- [ASSIGNED TASK]: Repeat each line of the material word for word.
** SUPPLIED MATERIAL follows **
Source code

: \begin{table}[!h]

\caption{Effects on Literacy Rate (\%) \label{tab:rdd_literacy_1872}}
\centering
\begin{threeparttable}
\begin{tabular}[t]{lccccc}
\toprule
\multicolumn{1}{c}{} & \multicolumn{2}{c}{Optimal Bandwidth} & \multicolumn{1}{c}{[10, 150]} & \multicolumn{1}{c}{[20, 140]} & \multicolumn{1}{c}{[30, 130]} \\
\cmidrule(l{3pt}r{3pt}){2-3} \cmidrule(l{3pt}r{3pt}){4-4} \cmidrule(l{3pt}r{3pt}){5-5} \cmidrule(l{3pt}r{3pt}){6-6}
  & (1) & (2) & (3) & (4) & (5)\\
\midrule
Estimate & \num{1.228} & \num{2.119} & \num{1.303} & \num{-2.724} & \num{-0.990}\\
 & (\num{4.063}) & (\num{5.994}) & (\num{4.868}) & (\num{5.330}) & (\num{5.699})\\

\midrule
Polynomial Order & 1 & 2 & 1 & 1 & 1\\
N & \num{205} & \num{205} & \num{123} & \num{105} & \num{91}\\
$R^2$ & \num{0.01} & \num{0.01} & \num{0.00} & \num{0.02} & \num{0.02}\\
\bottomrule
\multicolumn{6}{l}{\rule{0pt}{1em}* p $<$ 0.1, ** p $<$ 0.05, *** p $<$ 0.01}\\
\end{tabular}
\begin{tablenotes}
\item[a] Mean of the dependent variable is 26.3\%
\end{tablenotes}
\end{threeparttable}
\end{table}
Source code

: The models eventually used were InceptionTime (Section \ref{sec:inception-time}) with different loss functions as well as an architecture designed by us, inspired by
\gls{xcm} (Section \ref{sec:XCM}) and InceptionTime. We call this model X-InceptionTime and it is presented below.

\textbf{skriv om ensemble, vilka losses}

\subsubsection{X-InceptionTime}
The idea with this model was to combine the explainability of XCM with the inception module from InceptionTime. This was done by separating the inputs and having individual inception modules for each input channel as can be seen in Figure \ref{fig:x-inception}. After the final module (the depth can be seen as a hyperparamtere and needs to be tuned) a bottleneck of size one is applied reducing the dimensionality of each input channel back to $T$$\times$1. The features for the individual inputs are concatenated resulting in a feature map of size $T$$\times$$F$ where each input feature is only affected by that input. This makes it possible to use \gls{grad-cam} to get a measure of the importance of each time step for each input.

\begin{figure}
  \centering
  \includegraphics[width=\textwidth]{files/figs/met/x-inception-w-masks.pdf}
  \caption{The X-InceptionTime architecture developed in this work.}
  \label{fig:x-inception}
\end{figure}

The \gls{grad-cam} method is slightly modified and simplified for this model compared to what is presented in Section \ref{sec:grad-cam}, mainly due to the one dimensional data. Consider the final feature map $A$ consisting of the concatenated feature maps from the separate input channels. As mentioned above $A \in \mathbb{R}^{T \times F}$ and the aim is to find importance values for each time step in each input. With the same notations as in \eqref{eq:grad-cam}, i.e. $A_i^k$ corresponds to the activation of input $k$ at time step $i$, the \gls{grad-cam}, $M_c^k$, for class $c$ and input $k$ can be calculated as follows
** End of SUPPLIED MATERIAL **
- [RESPONSE BOX]:
Source code

: \begin{table}[!h]

\caption{Effects on Literacy Rate (\%) \label{tab:rdd_literacy_1872}}
\centering
\begin{threeparttable}
\begin{tabular}[t]{lccccc}
\toprule
\multicolumn{1}{c}{} & \multicolumn{2}{c}{Optimal Bandwidth} & \multicolumn{1}{c}{[10, 150]} & \multicolumn{1}{c}{[20, 140]} & \multicolumn{1}{c}{[30, 130]} \\
\cmidrule(l{3pt}r{3pt}){2-3} \cmidrule(l{3pt}r{3pt}){4-4} \cmidrule(l{3pt}r{3pt}){5-5} \cmidrule(l{3pt}r{3pt}){6-6}
  & (1) & (2) & (3) & (4) & (5)\\
\midrule
Estimate & \num{1.228} & \num{2.119} & \num{1.303} & \num{-2.724} & \num{-0.990}\\
 & (\num{4.063}) & (\num{5.994}) & (\num{4.868}) & (\num{5.330}) & (\num{5.699})\\

\midrule
Polynomial Order & 1 & 2 & 1 & 1 & 1\\
N & \num{205} & \num{205} & \num{123} & \num{105} & \num{91}\\
$R^2$ & \num{0.01} & \num{0.01} & \num{0.00} & \num{0.02} & \num{0.02}\\
\bottomrule
\multicolumn{6}{l}{\rule{0pt}{1em}* p $<$ 0.1, ** p $<$ 0.05, *** p $<$ 0.01}\\
\end{tabular}
\begin{tablenotes}
\item[a] Mean of the dependent variable is 26.3\%
\end{tablenotes}
\end{threeparttable}
\end{table}
Source code

: The models eventually used were InceptionTime (Section \ref{sec:inception-time}) with different loss functions as well as an architecture designed by us, inspired by
\gls{xcm} (Section \ref{sec:XCM}) and InceptionTime. We call this model X-InceptionTime and it is presented below.

\textbf{skriv om ensemble, vilka losses}

\subsubsection{X-InceptionTime}
The idea with this model was to combine the explainability of XCM with the inception module from InceptionTime. This was done by separating the inputs and having individual inception modules for each input channel as can be seen in Figure \ref{fig:x-inception}. After the final module (the depth can be seen as a hyperparamtere and needs to be tuned) a bottleneck of size one is applied reducing the dimensionality of each input channel back to $T$$\times$1. The features for the individual inputs are concatenated resulting in a feature map of size $T$$\times$$F$ where each input feature is only affected by that input. This makes it possible to use \gls{grad-cam} to get a measure of the importance of each time step for each input.

\begin{figure}
  \centering
  \includegraphics[width=\textwidth]{files/figs/met/x-inception-w-masks.pdf}
  \caption{The X-InceptionTime architecture developed in this work.}
  \label{fig:x-inception}
\end{figure}

The \gls{grad-cam} method is slightly modified and simplified for this model compared to what is presented in Section \ref{sec:grad-cam}, mainly due to the one dimensional data. Consider the final feature map $A$ consisting of the concatenated feature maps from the separate input channels. As mentioned above $A \in \mathbb{R}^{T \times F}$ and the aim is to find importance values for each time step in each input. With the same notations as in \eqref{eq:grad-cam}, i.e. $A_i^k$ corresponds to the activation of input $k$ at time step $i$, the \gls{grad-cam}, $M_c^k$, for class $c$ and input $k$ can be calculated as follows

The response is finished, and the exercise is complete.